A stacky approach to prismatic crystals via $q$-prism charts
Zeyu Liu
TL;DR
This work develops a stacky, $q$-prism-based framework to classify prismatic crystals by realizing them as quasi-coherent complexes on prismatizations of $p$-adic schemes. Central to the approach is the construction of $q$-connections (and $q$-Higgs derivations) on pullbacks to $q$-prisms, yielding a derived-equivalence between $\mathcal{D}(X_n^{\Delta})$ and modules over noncommutative Ore extensions $A/d^n[\partial; \gamma_A, \partial_A]$, subject to completeness and nilpotence conditions.
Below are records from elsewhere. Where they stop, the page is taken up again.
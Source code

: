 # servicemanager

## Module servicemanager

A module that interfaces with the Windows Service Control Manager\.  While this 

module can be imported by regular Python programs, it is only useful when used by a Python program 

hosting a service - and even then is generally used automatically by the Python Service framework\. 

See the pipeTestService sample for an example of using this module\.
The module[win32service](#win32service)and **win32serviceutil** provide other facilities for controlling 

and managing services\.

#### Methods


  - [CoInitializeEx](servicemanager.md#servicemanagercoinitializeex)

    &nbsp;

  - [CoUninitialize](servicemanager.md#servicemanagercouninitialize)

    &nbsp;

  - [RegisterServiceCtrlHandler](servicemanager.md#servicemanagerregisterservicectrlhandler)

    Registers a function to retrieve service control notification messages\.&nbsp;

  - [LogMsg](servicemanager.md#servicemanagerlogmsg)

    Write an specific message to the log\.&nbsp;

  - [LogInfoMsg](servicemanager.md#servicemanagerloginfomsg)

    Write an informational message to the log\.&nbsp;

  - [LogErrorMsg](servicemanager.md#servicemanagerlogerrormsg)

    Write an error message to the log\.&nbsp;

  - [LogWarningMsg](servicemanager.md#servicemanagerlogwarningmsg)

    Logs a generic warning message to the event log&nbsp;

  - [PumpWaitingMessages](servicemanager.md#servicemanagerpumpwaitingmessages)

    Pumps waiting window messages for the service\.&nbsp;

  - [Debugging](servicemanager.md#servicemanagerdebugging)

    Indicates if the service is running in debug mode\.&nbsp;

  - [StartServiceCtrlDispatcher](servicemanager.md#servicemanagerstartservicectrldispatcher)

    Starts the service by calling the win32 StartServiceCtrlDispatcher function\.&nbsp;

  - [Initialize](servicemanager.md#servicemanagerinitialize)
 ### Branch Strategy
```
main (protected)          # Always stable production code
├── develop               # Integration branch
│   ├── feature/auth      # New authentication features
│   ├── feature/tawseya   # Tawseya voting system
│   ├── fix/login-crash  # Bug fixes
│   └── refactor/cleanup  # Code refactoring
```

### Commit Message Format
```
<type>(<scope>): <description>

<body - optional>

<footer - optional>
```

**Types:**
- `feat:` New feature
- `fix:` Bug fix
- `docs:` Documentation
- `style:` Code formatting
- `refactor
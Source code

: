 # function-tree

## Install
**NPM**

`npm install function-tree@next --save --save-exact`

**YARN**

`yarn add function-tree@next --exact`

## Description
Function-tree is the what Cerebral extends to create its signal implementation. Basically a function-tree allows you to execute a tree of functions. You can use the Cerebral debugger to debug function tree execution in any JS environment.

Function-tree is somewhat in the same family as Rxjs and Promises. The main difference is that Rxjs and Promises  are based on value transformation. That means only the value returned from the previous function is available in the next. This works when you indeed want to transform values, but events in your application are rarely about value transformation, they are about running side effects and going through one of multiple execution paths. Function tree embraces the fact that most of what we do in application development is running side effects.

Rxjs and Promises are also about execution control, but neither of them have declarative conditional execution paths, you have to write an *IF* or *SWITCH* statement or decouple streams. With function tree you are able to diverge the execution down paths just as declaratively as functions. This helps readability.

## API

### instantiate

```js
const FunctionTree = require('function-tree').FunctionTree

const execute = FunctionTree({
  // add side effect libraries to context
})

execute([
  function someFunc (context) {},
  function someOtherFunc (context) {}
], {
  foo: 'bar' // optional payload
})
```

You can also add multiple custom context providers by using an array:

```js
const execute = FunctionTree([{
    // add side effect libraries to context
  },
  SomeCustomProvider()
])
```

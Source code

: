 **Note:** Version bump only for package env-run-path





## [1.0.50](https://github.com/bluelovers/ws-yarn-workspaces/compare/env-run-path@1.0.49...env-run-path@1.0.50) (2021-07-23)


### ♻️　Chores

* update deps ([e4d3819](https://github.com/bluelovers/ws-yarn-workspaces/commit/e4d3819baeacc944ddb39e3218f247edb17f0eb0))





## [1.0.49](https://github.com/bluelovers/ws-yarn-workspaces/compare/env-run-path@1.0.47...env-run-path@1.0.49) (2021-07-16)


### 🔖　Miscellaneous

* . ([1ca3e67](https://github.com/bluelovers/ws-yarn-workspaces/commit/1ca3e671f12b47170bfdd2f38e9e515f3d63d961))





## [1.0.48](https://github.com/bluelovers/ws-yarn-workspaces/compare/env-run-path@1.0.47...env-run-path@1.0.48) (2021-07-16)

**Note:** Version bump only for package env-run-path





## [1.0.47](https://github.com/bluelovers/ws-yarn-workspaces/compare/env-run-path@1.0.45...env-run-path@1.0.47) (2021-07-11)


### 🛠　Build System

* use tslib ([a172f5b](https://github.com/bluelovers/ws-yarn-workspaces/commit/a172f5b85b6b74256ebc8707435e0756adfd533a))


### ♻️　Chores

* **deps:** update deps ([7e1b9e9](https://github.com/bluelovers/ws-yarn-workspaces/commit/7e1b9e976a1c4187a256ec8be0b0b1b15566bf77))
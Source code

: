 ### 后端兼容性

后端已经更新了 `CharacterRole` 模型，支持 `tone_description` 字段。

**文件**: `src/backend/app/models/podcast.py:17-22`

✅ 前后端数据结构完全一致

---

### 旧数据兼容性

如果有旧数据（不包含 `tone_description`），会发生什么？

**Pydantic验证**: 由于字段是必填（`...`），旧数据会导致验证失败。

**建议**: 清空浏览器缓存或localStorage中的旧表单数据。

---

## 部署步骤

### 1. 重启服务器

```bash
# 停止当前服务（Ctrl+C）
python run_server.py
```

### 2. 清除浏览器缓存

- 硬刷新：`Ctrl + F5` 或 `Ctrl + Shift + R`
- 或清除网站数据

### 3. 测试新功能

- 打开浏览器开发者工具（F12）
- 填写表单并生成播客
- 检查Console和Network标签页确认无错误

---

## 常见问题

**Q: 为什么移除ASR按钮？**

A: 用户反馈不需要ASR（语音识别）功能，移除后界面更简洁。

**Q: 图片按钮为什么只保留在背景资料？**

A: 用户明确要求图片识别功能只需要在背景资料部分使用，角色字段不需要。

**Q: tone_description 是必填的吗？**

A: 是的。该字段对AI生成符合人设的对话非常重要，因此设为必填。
The authors extend this to relative prismatizations and LCIs, obtain Galois-descent results to Cartier–Witt, and use these to compute cohomology on the Cartier–Witt stack and the absolute prismatic site of $\mathbb{Z}_p$. The framework unifies and extends HT, Sen-operator, and Frobenius data in a single stacky, noncommutative algebraic setting, and provides explicit, computable descriptions of prismatic crystals across absolute and relative contexts with broad applications in $p$-adic Hodge theory and related K-theoretic questions.
Abstract
Let $Y$ be a locally complete intersection over $\mathcal{O}_K$ containing a $p$-power root of unity $ζ_p$. We classify the derived category of prismatic crystals on the absolute prismatic site of $Y$ by studying quasi-coherent complexes on the prismatization of $Y$ via $q$-prism charts. We also develop a Galois descent mechanism to remove the assumption on $\mathcal{O}_K$. As an application, we classify quasi-coherent complexes on the Cartier-Witt stack and give a purely algebraic calculation of the cohomology of the structure sheaf on the absolute prismatic site of $\mathbb{Z}_p$. Along the way, for $Y$ a locally complete intersection over $\overline{A}$ with $A$ lying over a $q$-prism, we classify quasi-coherent complexes on the relative prismatization of $Y$.